ACTIVITY: Without the pictures, output the records below exactly as they are.

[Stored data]
'''

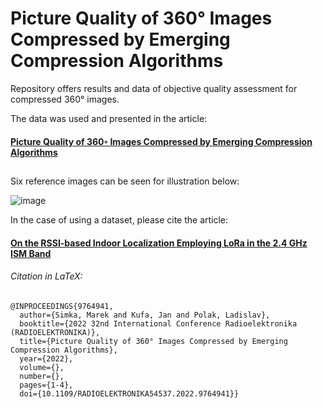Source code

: # Picture Quality of 360° Images Compressed by Emerging Compression Algorithms

Repository offers results and data of objective quality assessment for compressed 360° images.

The data was used and presented in the article:

#### [Picture Quality of 360◦ Images Compressed by Emerging Compression Algorithms](https://ieeexplore.ieee.org/document/9764941)

## 
Six reference images can be seen for illustration below: 

![image](https://user-images.githubusercontent.com/45574565/214058693-92e385af-b44a-46d3-a870-68ab0b1d77e3.png)

In the case of using a dataset, please cite the article: 

#### [On the RSSI-based Indoor Localization Employing LoRa in the 2.4 GHz ISM Band](https://www.radioeng.cz/fulltexts/2022/22_01_0135_0143.pdf)


###### Citation in LaTeX:
```
@INPROCEEDINGS{9764941,
  author={Simka, Marek and Kufa, Jan and Polak, Ladislav},
  booktitle={2022 32nd International Conference Radioelektronika (RADIOELEKTRONIKA)}, 
  title={Picture Quality of 360° Images Compressed by Emerging Compression Algorithms}, 
  year={2022},
  volume={},
  number={},
  pages={1-4},
  doi={10.1109/RADIOELEKTRONIKA54537.2022.9764941}}
```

'''

EXERCISE RESPONSE:
Source code

: # Picture Quality of 360° Images Compressed by Emerging Compression Algorithms

Repository offers results and data of objective quality assessment for compressed 360° images.

The data was used and presented in the article:

#### [Picture Quality of 360◦ Images Compressed by Emerging Compression Algorithms](https://ieeexplore.ieee.org/document/9764941)

## 
Six reference images can be seen for illustration below: 

![image](https://user-images.githubusercontent.com/45574565/214058693-92e385af-b44a-46d3-a870-68ab0b1d77e3.png)

In the case of using a dataset, please cite the article: 

#### [On the RSSI-based Indoor Localization Employing LoRa in the 2.4 GHz ISM Band](https://www.radioeng.cz/fulltexts/2022/22_01_0135_0143.pdf)


###### Citation in LaTeX:
```
@INPROCEEDINGS{9764941,
  author={Simka, Marek and Kufa, Jan and Polak, Ladislav},
  booktitle={2022 32nd International Conference Radioelektronika (RADIOELEKTRONIKA)}, 
  title={Picture Quality of 360° Images Compressed by Emerging Compression Algorithms}, 
  year={2022},
  volume={},
  number={},
  pages={1-4},
  doi={10.1109/RADIOELEKTRONIKA54537.2022.9764941}}
```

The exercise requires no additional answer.